SUPPLIED MATERIAL below:
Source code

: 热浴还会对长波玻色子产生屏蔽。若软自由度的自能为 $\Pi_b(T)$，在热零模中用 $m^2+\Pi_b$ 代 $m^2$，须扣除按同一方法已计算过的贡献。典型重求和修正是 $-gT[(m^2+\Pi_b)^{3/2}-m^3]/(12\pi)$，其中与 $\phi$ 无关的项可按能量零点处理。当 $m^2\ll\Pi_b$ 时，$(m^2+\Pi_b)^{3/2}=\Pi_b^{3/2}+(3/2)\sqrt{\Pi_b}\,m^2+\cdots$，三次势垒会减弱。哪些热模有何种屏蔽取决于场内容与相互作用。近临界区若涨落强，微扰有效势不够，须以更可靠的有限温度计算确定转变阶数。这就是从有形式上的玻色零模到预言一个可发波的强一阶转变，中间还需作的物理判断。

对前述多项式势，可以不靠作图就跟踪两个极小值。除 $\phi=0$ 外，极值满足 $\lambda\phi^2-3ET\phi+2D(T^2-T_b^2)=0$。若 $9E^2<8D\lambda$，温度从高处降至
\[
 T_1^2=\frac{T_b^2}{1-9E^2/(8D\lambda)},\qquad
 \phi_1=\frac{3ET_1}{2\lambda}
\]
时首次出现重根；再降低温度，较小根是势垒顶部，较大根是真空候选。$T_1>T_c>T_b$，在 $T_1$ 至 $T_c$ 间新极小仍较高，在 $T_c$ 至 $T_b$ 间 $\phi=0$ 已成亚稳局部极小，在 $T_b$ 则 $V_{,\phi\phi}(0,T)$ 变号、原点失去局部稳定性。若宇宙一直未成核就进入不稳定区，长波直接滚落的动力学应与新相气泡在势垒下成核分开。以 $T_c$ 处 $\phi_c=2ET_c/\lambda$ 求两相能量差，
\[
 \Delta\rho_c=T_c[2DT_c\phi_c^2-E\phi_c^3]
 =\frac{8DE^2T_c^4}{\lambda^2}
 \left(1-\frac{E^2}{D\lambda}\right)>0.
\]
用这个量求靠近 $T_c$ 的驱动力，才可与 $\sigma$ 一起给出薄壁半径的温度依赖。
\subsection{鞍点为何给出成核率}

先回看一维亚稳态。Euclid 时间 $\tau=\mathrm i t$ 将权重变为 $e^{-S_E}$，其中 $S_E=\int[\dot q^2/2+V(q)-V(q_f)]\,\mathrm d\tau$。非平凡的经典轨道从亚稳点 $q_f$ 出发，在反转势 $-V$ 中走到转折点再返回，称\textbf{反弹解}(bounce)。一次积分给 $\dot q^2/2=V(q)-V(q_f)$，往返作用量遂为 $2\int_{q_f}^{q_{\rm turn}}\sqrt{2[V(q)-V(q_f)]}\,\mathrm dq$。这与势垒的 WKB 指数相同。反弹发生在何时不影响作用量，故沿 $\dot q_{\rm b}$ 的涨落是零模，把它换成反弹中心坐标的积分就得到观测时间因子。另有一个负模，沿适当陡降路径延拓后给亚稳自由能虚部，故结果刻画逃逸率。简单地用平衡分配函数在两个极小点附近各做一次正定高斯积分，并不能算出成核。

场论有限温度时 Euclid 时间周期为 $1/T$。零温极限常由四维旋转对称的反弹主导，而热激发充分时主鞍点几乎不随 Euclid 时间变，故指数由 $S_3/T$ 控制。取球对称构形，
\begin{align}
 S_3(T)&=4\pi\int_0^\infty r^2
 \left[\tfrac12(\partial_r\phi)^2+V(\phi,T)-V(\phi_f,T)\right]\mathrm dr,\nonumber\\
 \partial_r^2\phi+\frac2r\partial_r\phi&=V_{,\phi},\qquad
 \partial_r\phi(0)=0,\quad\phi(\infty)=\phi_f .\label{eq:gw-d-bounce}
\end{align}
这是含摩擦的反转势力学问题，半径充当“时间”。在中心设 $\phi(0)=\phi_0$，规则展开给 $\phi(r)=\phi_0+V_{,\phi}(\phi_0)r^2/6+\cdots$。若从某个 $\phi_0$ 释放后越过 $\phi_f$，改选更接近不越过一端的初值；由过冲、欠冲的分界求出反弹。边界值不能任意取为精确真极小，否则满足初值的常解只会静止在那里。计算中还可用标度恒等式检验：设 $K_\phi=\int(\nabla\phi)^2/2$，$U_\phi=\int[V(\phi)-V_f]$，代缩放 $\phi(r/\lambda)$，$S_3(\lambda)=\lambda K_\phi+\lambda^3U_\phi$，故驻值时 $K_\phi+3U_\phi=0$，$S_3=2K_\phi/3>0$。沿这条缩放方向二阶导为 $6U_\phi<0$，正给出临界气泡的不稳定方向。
End of SUPPLIED MATERIAL.
__TASK TO COMPLETE__. Go through the material and set every line down again exactly.

__RESPONSE AREA__.
Source code

: 热浴还会对长波玻色子产生屏蔽。若软自由度的自能为 $\Pi_b(T)$，在热零模中用 $m^2+\Pi_b$ 代 $m^2$，须扣除按同一方法已计算过的贡献。典型重求和修正是 $-gT[(m^2+\Pi_b)^{3/2}-m^3]/(12\pi)$，其中与 $\phi$ 无关的项可按能量零点处理。当 $m^2\ll\Pi_b$ 时，$(m^2+\Pi_b)^{3/2}=\Pi_b^{3/2}+(3/2)\sqrt{\Pi_b}\,m^2+\cdots$，三次势垒会减弱。哪些热模有何种屏蔽取决于场内容与相互作用。近临界区若涨落强，微扰有效势不够，须以更可靠的有限温度计算确定转变阶数。这就是从有形式上的玻色零模到预言一个可发波的强一阶转变，中间还需作的物理判断。

对前述多项式势，可以不靠作图就跟踪两个极小值。除 $\phi=0$ 外，极值满足 $\lambda\phi^2-3ET\phi+2D(T^2-T_b^2)=0$。若 $9E^2<8D\lambda$，温度从高处降至
\[
 T_1^2=\frac{T_b^2}{1-9E^2/(8D\lambda)},\qquad
 \phi_1=\frac{3ET_1}{2\lambda}
\]
时首次出现重根；再降低温度，较小根是势垒顶部，较大根是真空候选。$T_1>T_c>T_b$，在 $T_1$ 至 $T_c$ 间新极小仍较高，在 $T_c$ 至 $T_b$ 间 $\phi=0$ 已成亚稳局部极小，在 $T_b$ 则 $V_{,\phi\phi}(0,T)$ 变号、原点失去局部稳定性。若宇宙一直未成核就进入不稳定区，长波直接滚落的动力学应与新相气泡在势垒下成核分开。以 $T_c$ 处 $\phi_c=2ET_c/\lambda$ 求两相能量差，
\[
 \Delta\rho_c=T_c[2DT_c\phi_c^2-E\phi_c^3]
 =\frac{8DE^2T_c^4}{\lambda^2}
 \left(1-\frac{E^2}{D\lambda}\right)>0.
\]
用这个量求靠近 $T_c$ 的驱动力，才可与 $\sigma$ 一起给出薄壁半径的温度依赖。
\subsection{鞍点为何给出成核率}

先回看一维亚稳态。Euclid 时间 $\tau=\mathrm i t$ 将权重变为 $e^{-S_E}$，其中 $S_E=\int[\dot q^2/2+V(q)-V(q_f)]\,\mathrm d\tau$。非平凡的经典轨道从亚稳点 $q_f$ 出发，在反转势 $-V$ 中走到转折点再返回，称\textbf{反弹解}(bounce)。一次积分给 $\dot q^2/2=V(q)-V(q_f)$，往返作用量遂为 $2\int_{q_f}^{q_{\rm turn}}\sqrt{2[V(q)-V(q_f)]}\,\mathrm dq$。这与势垒的 WKB 指数相同。反弹发生在何时不影响作用量，故沿 $\dot q_{\rm b}$ 的涨落是零模，把它换成反弹中心坐标的积分就得到观测时间因子。另有一个负模，沿适当陡降路径延拓后给亚稳自由能虚部，故结果刻画逃逸率。简单地用平衡分配函数在两个极小点附近各做一次正定高斯积分，并不能算出成核。

场论有限温度时 Euclid 时间周期为 $1/T$。零温极限常由四维旋转对称的反弹主导，而热激发充分时主鞍点几乎不随 Euclid 时间变，故指数由 $S_3/T$ 控制。取球对称构形，
\begin{align}
 S_3(T)&=4\pi\int_0^\infty r^2
 \left[\tfrac12(\partial_r\phi)^2+V(\phi,T)-V(\phi_f,T)\right]\mathrm dr,\nonumber\\
 \partial_r^2\phi+\frac2r\partial_r\phi&=V_{,\phi},\qquad
 \partial_r\phi(0)=0,\quad\phi(\infty)=\phi_f .\label{eq:gw-d-bounce}
\end{align}
这是含摩擦的反转势力学问题，半径充当“时间”。在中心设 $\phi(0)=\phi_0$，规则展开给 $\phi(r)=\phi_0+V_{,\phi}(\phi_0)r^2/6+\cdots$。若从某个 $\phi_0$ 释放后越过 $\phi_f$，改选更接近不越过一端的初值；由过冲、欠冲的分界求出反弹。边界值不能任意取为精确真极小，否则满足初值的常解只会静止在那里。计算中还可用标度恒等式检验：设 $K_\phi=\int(\nabla\phi)^2/2$，$U_\phi=\int[V(\phi)-V_f]$，代缩放 $\phi(r/\lambda)$，$S_3(\lambda)=\lambda K_\phi+\lambda^3U_\phi$，故驻值时 $K_\phi+3U_\phi=0$，$S_3=2K_\phi/3>0$。沿这条缩放方向二阶导为 $6U_\phi<0$，正给出临界气泡的不稳定方向。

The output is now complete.